* _Task to carry out_
Copy each line from the records below in which the word "fact" is found.

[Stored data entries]
+++++

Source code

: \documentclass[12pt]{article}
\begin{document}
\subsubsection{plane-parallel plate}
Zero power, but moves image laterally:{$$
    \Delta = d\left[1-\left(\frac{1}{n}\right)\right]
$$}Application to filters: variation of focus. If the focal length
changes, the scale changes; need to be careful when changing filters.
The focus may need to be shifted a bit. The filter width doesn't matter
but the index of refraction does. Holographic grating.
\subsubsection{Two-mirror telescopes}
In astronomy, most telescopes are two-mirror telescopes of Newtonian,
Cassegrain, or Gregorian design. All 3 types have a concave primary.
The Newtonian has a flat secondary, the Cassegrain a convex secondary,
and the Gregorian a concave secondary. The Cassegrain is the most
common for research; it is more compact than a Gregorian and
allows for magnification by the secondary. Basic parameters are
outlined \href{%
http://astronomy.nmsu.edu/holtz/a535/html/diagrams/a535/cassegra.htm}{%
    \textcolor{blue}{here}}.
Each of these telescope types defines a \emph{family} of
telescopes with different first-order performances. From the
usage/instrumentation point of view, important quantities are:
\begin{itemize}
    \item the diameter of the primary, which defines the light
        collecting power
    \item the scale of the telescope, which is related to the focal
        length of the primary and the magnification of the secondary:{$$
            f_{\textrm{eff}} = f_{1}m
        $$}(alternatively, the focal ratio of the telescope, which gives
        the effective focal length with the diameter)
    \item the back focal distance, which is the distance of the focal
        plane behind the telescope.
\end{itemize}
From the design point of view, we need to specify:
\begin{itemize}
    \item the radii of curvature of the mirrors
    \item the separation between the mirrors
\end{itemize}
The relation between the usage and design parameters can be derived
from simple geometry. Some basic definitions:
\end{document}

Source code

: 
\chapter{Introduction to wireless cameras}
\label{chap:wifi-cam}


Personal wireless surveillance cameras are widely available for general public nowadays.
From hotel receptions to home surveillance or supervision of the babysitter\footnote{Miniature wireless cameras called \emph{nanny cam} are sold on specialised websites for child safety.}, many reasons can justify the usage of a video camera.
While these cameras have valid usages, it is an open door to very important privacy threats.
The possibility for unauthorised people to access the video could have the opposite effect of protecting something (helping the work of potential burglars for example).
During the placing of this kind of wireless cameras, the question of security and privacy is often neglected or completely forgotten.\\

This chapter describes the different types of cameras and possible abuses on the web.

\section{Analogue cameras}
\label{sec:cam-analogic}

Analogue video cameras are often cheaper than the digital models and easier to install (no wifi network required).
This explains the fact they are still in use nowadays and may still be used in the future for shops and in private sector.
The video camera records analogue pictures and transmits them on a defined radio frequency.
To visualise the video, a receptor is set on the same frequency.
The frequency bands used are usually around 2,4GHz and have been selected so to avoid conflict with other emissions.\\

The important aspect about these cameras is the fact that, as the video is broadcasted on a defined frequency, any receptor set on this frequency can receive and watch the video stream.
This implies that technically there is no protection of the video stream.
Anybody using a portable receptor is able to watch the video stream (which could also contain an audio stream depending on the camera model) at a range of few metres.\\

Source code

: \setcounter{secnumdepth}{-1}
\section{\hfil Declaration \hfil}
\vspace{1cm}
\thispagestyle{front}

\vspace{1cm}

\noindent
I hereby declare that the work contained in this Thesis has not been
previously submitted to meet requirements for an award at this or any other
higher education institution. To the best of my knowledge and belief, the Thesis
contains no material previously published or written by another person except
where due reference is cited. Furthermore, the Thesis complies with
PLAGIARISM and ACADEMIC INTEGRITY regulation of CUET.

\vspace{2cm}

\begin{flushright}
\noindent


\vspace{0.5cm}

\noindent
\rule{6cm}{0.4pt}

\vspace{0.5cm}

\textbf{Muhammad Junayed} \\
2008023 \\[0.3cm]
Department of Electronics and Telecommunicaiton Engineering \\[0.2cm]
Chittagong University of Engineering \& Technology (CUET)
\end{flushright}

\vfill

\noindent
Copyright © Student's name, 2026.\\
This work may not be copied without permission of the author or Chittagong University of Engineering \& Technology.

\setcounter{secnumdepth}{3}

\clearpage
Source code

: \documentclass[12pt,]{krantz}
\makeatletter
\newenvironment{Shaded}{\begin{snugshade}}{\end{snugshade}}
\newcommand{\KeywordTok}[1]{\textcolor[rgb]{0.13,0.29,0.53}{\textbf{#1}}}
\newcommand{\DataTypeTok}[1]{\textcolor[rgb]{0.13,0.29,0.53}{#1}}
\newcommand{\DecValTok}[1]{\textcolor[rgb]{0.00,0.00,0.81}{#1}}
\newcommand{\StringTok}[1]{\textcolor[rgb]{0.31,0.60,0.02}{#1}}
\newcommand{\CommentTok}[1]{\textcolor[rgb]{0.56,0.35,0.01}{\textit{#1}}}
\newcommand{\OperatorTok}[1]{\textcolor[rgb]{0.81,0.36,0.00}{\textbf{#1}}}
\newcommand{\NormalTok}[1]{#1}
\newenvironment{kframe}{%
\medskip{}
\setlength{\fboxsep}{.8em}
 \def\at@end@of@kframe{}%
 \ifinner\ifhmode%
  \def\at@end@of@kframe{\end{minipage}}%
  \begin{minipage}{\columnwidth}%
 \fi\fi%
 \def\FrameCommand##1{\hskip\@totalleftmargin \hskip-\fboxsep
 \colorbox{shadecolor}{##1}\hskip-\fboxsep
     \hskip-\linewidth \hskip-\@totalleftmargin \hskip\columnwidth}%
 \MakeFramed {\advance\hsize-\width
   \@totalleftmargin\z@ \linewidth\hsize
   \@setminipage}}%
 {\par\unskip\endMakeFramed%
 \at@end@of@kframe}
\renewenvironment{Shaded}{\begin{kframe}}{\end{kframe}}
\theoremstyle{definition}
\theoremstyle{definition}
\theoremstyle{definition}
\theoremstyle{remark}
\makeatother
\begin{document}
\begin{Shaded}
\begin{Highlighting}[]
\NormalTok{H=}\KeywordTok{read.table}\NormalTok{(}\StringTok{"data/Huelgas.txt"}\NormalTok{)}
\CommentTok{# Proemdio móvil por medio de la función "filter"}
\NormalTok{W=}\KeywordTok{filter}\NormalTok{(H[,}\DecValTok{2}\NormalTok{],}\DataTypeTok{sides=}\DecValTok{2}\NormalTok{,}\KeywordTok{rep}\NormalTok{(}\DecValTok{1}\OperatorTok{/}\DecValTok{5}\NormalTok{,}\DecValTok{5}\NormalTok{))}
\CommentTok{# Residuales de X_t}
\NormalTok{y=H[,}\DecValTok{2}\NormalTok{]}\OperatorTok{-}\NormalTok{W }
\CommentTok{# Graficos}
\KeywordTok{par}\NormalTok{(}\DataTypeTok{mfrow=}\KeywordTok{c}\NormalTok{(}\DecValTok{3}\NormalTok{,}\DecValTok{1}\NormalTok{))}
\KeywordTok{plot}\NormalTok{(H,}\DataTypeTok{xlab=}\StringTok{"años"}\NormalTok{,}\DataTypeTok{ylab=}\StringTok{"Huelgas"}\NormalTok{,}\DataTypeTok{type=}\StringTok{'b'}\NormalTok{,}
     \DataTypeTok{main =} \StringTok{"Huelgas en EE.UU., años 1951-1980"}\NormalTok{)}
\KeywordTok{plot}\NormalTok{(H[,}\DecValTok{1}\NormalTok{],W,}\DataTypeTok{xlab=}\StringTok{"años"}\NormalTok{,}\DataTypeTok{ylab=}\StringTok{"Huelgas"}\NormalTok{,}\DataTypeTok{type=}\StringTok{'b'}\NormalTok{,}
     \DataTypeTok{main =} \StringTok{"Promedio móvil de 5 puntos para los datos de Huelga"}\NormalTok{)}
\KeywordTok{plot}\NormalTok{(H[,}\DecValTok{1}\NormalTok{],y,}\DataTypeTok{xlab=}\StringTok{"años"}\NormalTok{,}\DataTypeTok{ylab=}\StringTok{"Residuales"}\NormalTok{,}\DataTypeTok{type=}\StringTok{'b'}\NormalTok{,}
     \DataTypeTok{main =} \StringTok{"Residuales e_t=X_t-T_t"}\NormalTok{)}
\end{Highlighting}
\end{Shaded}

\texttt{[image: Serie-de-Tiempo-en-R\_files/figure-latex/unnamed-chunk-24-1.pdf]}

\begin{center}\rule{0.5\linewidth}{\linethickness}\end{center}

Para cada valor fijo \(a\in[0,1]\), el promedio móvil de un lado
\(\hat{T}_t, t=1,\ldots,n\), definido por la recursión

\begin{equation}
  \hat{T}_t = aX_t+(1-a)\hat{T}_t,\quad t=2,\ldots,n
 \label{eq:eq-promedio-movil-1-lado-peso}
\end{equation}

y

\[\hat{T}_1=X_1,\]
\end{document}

+++++

* _Solved problem_
This explains the fact they are still in use nowadays and may still be used in the future for shops and in private sector.
The important aspect about these cameras is the fact that, as the video is broadcasted on a defined frequency, any receptor set on this frequency can receive and watch the video stream.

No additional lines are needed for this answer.